Should one laugh or cry?..
A lot of women in Turkey chose the first, turning it into a campaign both on social media and in the public space, and laughed out loud.
The reaction was triggered by a statement by Deputy Prime Minister Bülent Arınç of the Justice and Development Party (AKP) government, which went like this: “Women should be chaste … they should not laugh in public and not be inviting in their behavior. They should protect their honor.”
The very core of such declarations of “wisdom” is nothing new. Before Arınç, a theologian demanded that pregnant women should not be visible “out in the streets.” This was Ömer Tuğrul İnançer, who made his remarks on a Turkish Radio and Television Corporation (TRT) station, and a few days later, he added that people should abandon the notion of women’s economic freedom altogether. He argued that women who work stop “obeying” their men and instead serve their bosses and ruin their households by divorcing.
In a country where domestic violence, so-called honor killings and gender inequality are chronic issues, it is natural that the political advances of the AKP under the strict rule of Prime Minister Recep Tayyip Erdoğan go hand in hand with such oppressive discourse and the approval of conservative segments of society. The AKP’s increasingly cynical leadership knows it and is determined to push it further.
But, there should be a limit to global laughter.
What is behind this is extremely serious.
There are two immediate ways to interpret Arınç’s remarks. One, which I discussed yesterday with two female representatives of the opposition, is that due to ongoing unease, Erdoğan and his close circle feel that in the light of the corruption allegations and a perception of growing abuses of power, there is a need to determine the country’s agenda.
Now, everybody is talking about it, both at home and abroad. This is not strange, given that the entire discourse stemming from “the Erdoğan method” is to divide the voter blocs and pit them against each other.
Since the 2011 general election, the “Ihwan-isation” of Turkey under the well-articulated rhetoric of political Islam is a fact. (Ikhwan is the Arabic term for the Muslim Brotherhood.)
Usurping huge slices of power since late last year, Erdoğan feels that a no-holds-barred approach is the only path ahead. When he declared his candidacy, he began his speech with a message from God and ended with quotes from the Quran.
Thus, Arınç’s remarks might not be completely improvised.
Murat Gezici, an opinion pollster, told the German broadcaster Deutsche Welle that this was with good reason. “More than two-thirds of Turkish voters consider themselves devout Muslims,” he said. According to Gezici, Turkish women are, on average, more religious than men, “and 64 percent of AKP voters are women. … according to this criterion, Erdogan is the ideal candidate.”

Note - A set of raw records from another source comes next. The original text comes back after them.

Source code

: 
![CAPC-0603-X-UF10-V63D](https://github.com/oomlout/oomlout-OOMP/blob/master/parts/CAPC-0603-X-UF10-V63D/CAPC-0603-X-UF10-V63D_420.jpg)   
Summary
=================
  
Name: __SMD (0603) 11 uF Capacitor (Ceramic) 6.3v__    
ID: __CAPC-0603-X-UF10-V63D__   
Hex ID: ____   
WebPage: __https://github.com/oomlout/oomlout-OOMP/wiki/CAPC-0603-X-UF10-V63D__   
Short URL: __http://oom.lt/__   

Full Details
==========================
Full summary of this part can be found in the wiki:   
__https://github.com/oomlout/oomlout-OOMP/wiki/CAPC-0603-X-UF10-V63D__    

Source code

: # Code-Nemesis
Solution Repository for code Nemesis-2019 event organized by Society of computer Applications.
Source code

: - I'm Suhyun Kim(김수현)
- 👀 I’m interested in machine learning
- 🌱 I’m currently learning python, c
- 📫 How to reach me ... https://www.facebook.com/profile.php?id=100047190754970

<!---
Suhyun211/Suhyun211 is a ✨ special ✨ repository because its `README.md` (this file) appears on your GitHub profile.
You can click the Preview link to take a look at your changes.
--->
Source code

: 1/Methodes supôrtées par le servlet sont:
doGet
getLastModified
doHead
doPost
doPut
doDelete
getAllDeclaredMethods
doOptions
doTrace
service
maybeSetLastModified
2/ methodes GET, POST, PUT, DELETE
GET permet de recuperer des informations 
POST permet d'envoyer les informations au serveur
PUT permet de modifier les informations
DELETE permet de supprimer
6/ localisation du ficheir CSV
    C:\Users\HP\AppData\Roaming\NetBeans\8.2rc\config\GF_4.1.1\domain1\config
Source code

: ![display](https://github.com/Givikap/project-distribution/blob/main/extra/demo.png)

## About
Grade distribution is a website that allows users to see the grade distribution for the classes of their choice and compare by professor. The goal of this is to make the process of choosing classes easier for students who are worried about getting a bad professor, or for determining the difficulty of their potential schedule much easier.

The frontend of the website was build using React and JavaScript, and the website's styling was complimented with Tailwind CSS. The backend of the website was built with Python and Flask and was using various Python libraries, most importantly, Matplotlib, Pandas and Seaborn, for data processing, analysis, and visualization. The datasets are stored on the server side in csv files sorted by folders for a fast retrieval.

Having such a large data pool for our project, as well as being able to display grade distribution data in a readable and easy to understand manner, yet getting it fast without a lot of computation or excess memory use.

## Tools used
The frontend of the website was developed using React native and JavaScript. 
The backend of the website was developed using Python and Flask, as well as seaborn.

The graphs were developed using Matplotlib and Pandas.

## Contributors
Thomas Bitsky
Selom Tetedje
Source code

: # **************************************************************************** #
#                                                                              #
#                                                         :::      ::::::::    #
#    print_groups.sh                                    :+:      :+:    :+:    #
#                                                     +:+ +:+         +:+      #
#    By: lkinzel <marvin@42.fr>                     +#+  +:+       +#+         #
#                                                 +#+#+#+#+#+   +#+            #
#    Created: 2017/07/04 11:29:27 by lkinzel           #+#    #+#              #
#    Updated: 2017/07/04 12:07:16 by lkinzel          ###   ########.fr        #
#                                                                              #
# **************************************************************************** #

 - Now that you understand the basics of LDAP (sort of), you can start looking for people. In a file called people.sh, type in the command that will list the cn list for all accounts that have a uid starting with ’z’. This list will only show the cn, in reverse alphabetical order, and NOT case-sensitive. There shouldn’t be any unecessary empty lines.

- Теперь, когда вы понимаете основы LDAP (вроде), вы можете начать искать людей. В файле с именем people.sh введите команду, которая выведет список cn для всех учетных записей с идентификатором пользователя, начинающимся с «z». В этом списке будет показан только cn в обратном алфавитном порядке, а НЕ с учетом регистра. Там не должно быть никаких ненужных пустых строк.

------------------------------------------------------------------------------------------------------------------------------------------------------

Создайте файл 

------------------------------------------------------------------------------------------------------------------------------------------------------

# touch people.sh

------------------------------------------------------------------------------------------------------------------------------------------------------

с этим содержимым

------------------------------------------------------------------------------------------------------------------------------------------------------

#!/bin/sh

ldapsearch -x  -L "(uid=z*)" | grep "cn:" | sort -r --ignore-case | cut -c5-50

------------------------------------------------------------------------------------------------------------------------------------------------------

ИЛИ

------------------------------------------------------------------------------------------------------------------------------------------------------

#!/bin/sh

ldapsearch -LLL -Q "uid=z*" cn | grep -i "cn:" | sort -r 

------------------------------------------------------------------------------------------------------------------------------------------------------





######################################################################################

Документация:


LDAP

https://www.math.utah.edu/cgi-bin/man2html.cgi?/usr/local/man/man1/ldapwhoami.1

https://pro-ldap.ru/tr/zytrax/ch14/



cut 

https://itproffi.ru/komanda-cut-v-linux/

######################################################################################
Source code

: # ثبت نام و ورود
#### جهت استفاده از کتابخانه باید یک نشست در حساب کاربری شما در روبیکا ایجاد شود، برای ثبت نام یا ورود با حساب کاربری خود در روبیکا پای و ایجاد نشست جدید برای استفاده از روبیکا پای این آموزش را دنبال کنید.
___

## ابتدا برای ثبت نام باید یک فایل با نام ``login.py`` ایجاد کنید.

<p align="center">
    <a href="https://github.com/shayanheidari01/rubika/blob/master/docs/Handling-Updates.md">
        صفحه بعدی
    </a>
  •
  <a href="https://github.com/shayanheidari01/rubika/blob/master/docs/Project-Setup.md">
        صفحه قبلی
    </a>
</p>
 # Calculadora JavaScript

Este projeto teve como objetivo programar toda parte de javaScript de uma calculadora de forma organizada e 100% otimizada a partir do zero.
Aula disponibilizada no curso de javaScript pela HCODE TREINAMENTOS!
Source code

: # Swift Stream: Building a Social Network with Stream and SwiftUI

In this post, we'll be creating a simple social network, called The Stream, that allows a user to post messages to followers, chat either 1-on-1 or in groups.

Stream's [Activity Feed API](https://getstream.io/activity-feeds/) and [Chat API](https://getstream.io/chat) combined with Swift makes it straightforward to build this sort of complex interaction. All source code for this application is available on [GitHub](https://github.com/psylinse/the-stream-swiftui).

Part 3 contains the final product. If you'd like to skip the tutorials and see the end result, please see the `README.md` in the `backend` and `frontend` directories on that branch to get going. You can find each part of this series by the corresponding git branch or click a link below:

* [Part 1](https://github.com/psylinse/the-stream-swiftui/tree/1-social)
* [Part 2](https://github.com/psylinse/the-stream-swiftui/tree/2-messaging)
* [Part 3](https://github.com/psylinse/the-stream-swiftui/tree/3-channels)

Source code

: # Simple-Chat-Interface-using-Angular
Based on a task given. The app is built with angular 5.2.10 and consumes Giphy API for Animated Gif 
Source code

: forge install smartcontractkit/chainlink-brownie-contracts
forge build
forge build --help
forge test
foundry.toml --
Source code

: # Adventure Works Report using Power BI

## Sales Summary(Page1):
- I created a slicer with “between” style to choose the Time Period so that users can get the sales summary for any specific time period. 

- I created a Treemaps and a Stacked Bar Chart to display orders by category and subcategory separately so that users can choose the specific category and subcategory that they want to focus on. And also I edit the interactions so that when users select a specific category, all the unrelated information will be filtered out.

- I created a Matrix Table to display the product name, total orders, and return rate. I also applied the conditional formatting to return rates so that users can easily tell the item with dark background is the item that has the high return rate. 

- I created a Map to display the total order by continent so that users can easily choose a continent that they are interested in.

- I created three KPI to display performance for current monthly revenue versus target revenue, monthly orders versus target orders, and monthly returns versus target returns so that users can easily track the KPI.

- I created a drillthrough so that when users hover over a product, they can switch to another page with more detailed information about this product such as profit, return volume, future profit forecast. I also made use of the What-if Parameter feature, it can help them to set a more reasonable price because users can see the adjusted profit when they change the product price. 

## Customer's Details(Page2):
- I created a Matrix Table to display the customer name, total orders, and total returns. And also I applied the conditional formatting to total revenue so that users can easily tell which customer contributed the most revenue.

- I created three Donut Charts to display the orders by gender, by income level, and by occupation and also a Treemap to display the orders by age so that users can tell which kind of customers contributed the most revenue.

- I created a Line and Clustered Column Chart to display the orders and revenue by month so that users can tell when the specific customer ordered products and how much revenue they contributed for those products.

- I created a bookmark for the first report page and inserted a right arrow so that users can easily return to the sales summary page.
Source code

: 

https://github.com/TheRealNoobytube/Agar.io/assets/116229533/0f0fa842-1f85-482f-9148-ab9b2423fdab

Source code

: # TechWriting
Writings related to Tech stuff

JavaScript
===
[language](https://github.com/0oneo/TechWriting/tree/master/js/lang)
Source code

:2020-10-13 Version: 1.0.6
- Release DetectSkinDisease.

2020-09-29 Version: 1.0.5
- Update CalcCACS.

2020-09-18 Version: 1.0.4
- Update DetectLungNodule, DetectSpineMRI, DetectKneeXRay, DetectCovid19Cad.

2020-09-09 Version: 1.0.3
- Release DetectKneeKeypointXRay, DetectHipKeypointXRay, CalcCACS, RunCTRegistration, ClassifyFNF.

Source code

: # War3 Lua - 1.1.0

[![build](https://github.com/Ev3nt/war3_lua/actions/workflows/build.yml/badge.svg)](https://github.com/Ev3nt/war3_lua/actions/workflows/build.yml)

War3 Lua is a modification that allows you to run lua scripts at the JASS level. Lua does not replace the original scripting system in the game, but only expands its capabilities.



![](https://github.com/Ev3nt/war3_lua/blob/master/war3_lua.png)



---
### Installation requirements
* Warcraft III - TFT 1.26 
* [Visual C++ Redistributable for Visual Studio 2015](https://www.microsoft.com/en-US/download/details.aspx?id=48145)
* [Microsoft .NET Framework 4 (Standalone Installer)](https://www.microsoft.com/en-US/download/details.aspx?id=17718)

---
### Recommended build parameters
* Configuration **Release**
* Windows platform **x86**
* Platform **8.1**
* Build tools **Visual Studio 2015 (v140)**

In a manner that should truly cause deep concern for the future of Turkey, we are now witnessing a campaign where the silent majority are kept on a leash under aggressive and divisive religious rhetoric and intense economic dependency through social aid schemes and charity.
When I visited Malatya and Elazığ provinces recently, I was repeatedly told how “neighborhood pressure” was at play in poor and lower middle class districts. “If Erdoğan goes, economy will collapse and you will lose jobs. If he is voted out, a coup will come and there will be dark times,” the conservative voters are “warned.”
However, severe “Ikhwanisation” does not progress without criticism. Recently, two key figures of the AKP raised the alarm to red. Ertuğrul Günay, a former minister of culture, thinks that Turkey is being dragged into dangerous and uncharted waters. Dengir Mir Mehmet Fırat, a conservative Kurdish co-founder of the AKP, said the party was “encouraging corruption” and resigned.
Levent Gültekin, an intellectual who worked for the AKP for many years, told the weekly Aksiyon: “I now realize that Islamism is an abusive organizational concept. I have seen that it harms most Muslims and Islam itself. Devout people are also exploited. Islamism, I now realize, is the name for dividing the Muslim societies as “less pious” and “more pious”; it is the name for all the malice done under the banner of “we are more pious than you.” It is all very obvious.”